**WORK REQUIRED**
Look through the entries below and report how many lines hold the string "begin". Only the number is wanted.

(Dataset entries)
*****

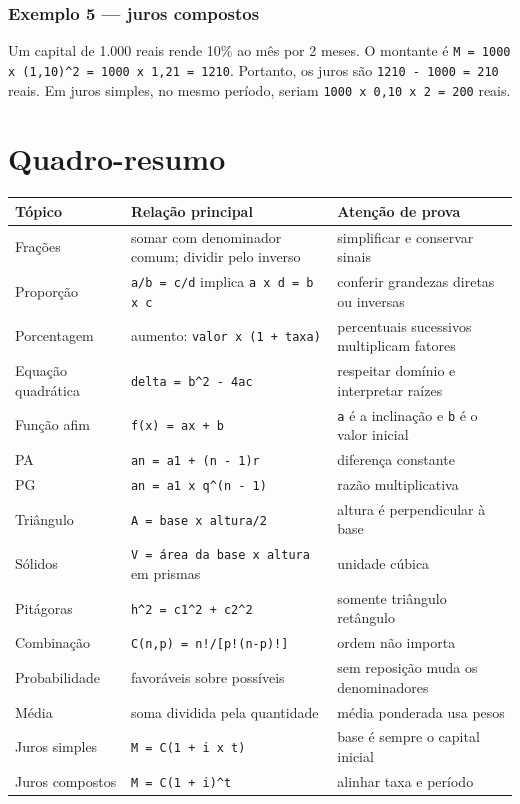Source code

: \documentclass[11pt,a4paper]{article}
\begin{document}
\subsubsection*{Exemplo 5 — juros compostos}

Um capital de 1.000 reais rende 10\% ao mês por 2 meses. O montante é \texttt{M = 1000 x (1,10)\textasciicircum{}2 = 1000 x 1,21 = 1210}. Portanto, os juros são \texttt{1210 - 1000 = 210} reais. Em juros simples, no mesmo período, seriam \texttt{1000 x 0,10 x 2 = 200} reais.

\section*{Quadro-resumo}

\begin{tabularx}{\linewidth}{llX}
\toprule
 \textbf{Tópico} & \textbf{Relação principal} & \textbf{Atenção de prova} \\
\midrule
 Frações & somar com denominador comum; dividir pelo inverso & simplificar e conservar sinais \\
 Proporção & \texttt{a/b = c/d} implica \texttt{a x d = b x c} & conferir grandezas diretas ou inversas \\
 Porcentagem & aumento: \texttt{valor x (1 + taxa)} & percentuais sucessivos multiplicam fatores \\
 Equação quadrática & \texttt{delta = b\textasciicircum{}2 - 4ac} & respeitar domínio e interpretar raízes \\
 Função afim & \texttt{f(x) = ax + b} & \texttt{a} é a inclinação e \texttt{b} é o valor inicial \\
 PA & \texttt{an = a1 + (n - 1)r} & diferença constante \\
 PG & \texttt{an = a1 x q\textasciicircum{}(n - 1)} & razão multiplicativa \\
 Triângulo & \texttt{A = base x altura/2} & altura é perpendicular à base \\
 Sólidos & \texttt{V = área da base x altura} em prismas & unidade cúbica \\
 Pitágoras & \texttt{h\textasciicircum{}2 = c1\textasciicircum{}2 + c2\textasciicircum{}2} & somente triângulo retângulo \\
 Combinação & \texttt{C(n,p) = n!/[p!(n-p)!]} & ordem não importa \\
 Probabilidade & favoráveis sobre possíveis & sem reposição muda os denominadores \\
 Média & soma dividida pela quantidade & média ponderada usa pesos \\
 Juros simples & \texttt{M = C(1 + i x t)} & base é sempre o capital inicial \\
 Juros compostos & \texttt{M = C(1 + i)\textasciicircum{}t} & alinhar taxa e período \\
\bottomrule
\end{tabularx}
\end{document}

*****

**RESULT**
2